#### [Exercise details]
Give the count of lines below that include the word "center", and say nothing else.

#### [Data for review]
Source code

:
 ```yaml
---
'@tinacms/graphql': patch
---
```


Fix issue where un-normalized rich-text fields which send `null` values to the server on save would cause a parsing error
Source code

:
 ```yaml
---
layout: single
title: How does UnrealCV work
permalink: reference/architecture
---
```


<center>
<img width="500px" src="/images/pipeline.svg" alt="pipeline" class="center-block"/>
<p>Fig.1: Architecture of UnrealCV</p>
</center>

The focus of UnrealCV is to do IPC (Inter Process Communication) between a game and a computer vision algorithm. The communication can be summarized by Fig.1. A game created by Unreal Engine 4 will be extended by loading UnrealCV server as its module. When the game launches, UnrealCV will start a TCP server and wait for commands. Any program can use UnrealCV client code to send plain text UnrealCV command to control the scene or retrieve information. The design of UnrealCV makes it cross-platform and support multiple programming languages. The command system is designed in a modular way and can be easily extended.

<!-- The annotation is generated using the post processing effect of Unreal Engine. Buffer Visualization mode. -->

#### [Answer section]
3